The dating technique reveals that cartilage is an essentially permanent tissue in healthy and osteoarthritic adults alike. The findings present new challenges for treating osteoarthritis and other joint diseases, and may redirect efforts to preventing injury and protecting joints from further damage.
Mass spectrometer measurements provide carbon-14 dates for cartilage, fat, and other body tissues. | Jan Heinemeier and Mette Horsleth
"The fact that you don't have renewal explains why it's so difficult to heal cartilage or to make it good again," said Michael Kjaer from the University of Copenhagen, Denmark, co-author of the study. "Once you have a damaged cartilage, one should not have too much hope of getting a renewal of it."
Researchers have debated whether cartilage, the tissue lining the surface of joints, regenerates or remains "fixed" throughout life, and little is known about the effects of joint diseases on cartilage turnover.
In the United States, more than 700,000 knee replacement surgeries are performed annually, according to the Centers for Disease Control and Prevention. The average cost for a total knee replacement procedure is about $30,000, according to a study by The Blue Cross Blue Shield Association.
"The special thing about the cartilage is that once you get an injury, there doesn't seem to be a good potential for regeneration. The question now is what is happening? Is there a very, very slow turnover of the tissue that can't be influenced?" said Kjaer.
To answer this question, Kjaer and colleagues turned to the bomb pulse method, which exploits the fact that all living things through their diet incorporate carbon-14 from the atmosphere. Atmospheric levels of this carbon isotope spiked due to the testing of nuclear bombs during the Cold War, leaving a detectable imprint in all organisms living at the time.
The technique has been used to estimate the age of the heart, fat, muscle, and other tissues. Kjaer and his colleagues applied it to cartilage in knee joints from eight healthy and 15 osteoarthritic individuals born between 1935 and 1997.

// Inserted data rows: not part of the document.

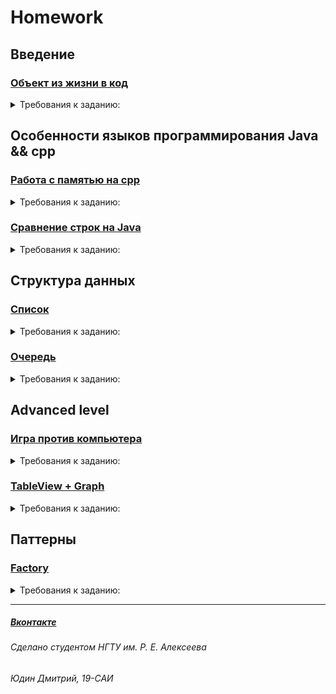 # Homework

## Введение

### [Объект из жизни в код](https://github.com/europeec/Homework/blob/main/object.cpp)
<details>
  <summary>Требования к заданию:</summary>
    
 Перенести реальный объект из жизни в класс на любом языке программирования
</details>

## Особенности языков программирования Java && cpp

### [Работа с памятью на cpp](https://github.com/europeec/Homework/blob/main/memory.cpp)
<details>
  <summary>Требования к заданию:</summary>
    
 Посмотреть как изменяются адреса и значения по адресам, когда мы удаляем и создаем переменные
</details>

### [Сравнение строк на Java](https://github.com/europeec/Homework/blob/main/String.java)
<details>
  <summary>Требования к заданию:</summary>
    
  Известно, что оператор == сравнивает объекты по адресу (Строки - объект в Java). Сравнить, что выводит при == и .isEquals(). 
</details>

## Структура данных

### [Список](https://github.com/europeec/Homework/blob/main/list.cpp)
<details>
  <summary>Требования к заданию:</summary>
    
  Создать класс List на cpp без использования стандартной библиотеки 
</details>

### [Очередь](https://github.com/europeec/Homework/blob/main/queue.cpp)
<details>
  <summary>Требования к заданию:</summary>
    
  На основе класса List сделать очередь
</details>

## Advanced level 

### [Игра против компьютера](https://github.com/europeec/Homework/blob/main/game.java)
<details>
  <summary>Требования к заданию:</summary>
    
  Сделать консольную игру. Ваша задача: ввести числа от 1 до 10, каждую секунду последнее число будет удаляться. Например, вы успели ввести 1 2 3 (удаляется 3) вы      должны ввести опять 3, а не 4. Выигрываете, если ввели от 1 до 10, проиграли, если удалилась 1.
</details>

### [TableView + Graph](https://github.com/europeec/Homework/blob/main/GraphView)
<details>
  <summary>Требования к заданию:</summary>
    
  Сделать UI для отображения графов (графы захардкодить) и TableView для отображения заданий. 
</details>

## Паттерны

### [Factory](https://github.com/europeec/Homework/blob/main/GraphView/GraphView/Model/ThemeFactiry.swift)
<details>
  <summary>Требования к заданию:</summary>
    
  Сделать класс по шаблону Factory и интегрировать в прошлую лабораторную работу.
</details>


----

##### [Вконтакте](https://vk.com/urtomorrow) 
###### Сделано студентом НГТУ им. Р. Е. Алексеева
###### Юдин Дмитрий, 19-САИ


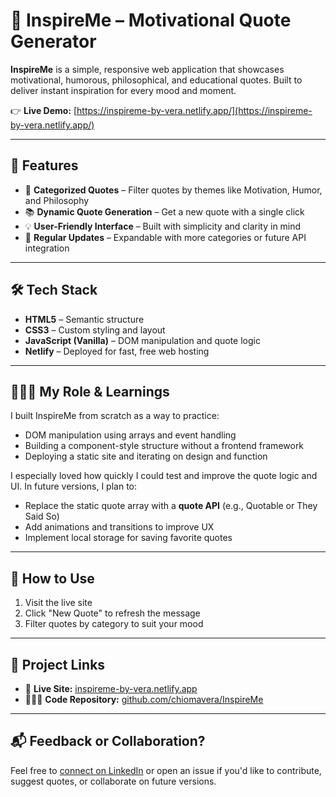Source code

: # 🌟 InspireMe – Motivational Quote Generator

**InspireMe** is a simple, responsive web application that showcases motivational, humorous, philosophical, and educational quotes. Built to deliver instant inspiration for every mood and moment.

👉 **Live Demo:** [https://inspireme-by-vera.netlify.app/](https://inspireme-by-vera.netlify.app/)

---

## 🧩 Features
- 🎯 **Categorized Quotes** – Filter quotes by themes like Motivation, Humor, and Philosophy  
- 📚 **Dynamic Quote Generation** – Get a new quote with a single click  
- 💡 **User-Friendly Interface** – Built with simplicity and clarity in mind  
- 🔄 **Regular Updates** – Expandable with more categories or future API integration

---

## 🛠️ Tech Stack
- **HTML5** – Semantic structure  
- **CSS3** – Custom styling and layout  
- **JavaScript (Vanilla)** – DOM manipulation and quote logic  
- **Netlify** – Deployed for fast, free web hosting  

---

## 👩🏽‍💻 My Role & Learnings

I built InspireMe from scratch as a way to practice:
- DOM manipulation using arrays and event handling  
- Building a component-style structure without a frontend framework  
- Deploying a static site and iterating on design and function

I especially loved how quickly I could test and improve the quote logic and UI. In future versions, I plan to:
- Replace the static quote array with a **quote API** (e.g., Quotable or They Said So)  
- Add animations and transitions to improve UX  
- Implement local storage for saving favorite quotes

---

## 🚀 How to Use
1. Visit the live site  
2. Click "New Quote" to refresh the message  
3. Filter quotes by category to suit your mood  

---

## 📎 Project Links
- 🔗 **Live Site:** [inspireme-by-vera.netlify.app](https://inspireme-by-vera.netlify.app/)
- 🧑🏽‍💻 **Code Repository:** [github.com/chiomavera/InspireMe](https://github.com/chiomavera/InspireMe)

---

## 📬 Feedback or Collaboration?
Feel free to [connect on LinkedIn](https://www.linkedin.com/in/chioma-vera-nkanmuo/) or open an issue if you'd like to contribute, suggest quotes, or collaborate on future versions.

Across all individuals, the researchers detected virtually no formation of new collagen in cartilage, even in diseased knees, suggesting that the tissue is an essentially permanent structure.

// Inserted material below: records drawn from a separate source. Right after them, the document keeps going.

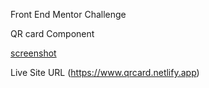 Front End Mentor Challenge

QR card Component

[screenshot](./screenshot.png)

Live Site URL (https://www.qrcard.netlify.app)

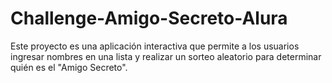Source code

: # Challenge-Amigo-Secreto-Alura
Este proyecto es una aplicación interactiva que permite a los usuarios ingresar nombres en una lista y realizar un sorteo aleatorio para determinar quién es el "Amigo Secreto".
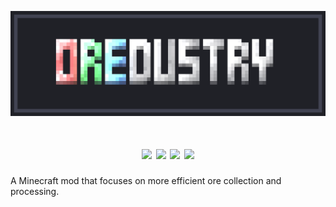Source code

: <p align="center"><img src="https://github.com/NewJumper/Oredustry/blob/master/src/main/resources/logo.png" alt="Logo" width="1024"></p>
<h1 align="center">
  <a><img src="https://img.shields.io/badge/Mod Version-0.5.0-54c3d6"></a>
  <a><img src="https://img.shields.io/badge/Minecraft-1.19.2-71c46e"></a>
  <a href="https://files.minecraftforge.net/net/minecraftforge/forge/"><img src="https://img.shields.io/badge/Forge-43.2.2-d68f54"></a>
  <a href="https://github.com/NewJumper/Oredustry/actions/workflows/gradle.yml"><img src="https://github.com/NewJumper/Oredustry/actions/workflows/gradle.yml/badge.svg"></a>
</h1>

A Minecraft mod that focuses on more efficient ore collection and processing.
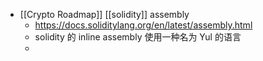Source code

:- [[Crypto Roadmap]] [[solidity]] assembly
	- https://docs.soliditylang.org/en/latest/assembly.html
	- solidity 的 inline assembly 使用一种名为 Yul 的语言
	-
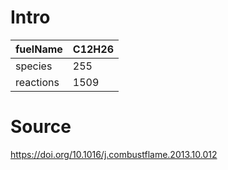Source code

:# Intro

| fuelName      | C12H26 |
| --------------------          | ------------------------------------------------- |
| species       | 255       |
| reactions     | 1509        |


# Source

https://doi.org/10.1016/j.combustflame.2013.10.012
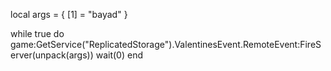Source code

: local args = {
    [1] = "bayad"
}

while true do
    game:GetService("ReplicatedStorage").ValentinesEvent.RemoteEvent:FireServer(unpack(args))
    wait(0)
end
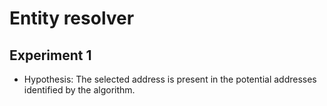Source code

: # Entity resolver

## Experiment 1

- Hypothesis: The selected address is present in the potential addresses identified by the algorithm.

Successful cartilage transplantation has been one significant challenge in knee joint surgery. | Jan Heinemeier and Mette Horsleth
Cartilage renews through adolescence, said Kjaer, but "you're left with what you have after you're 16 [years old]."
Previous studies have suggested that injury may spur cartilage to self-repair. "That speculation can now be totally abolished by this data. They show that the tissue turnover is not larger in people with osteoarthritis," said Kjaer.
The findings help explain the limited success of cartilage transplant and stem cell therapy for osteoarthritis.
"For many years, people have tried to do transplantation of cartilage and it's been very, very difficult," said Kjaer. "The fact the tissue is not very good at renewing is a challenge for transplantation therapy. And if you imagine now that you will give substances to make cartilage grow, drugs to stimulate cells to grow new cartilage, it will not do so."
"So we're basically back to prevention," said Kjaer, who noted that developing strategies for predicting patients' risk of developing a joint injury should be a priority. "If we could measure and detect the quality of the cartilage, maybe we can come in at an early stage" to prevent injury in the first place, he said.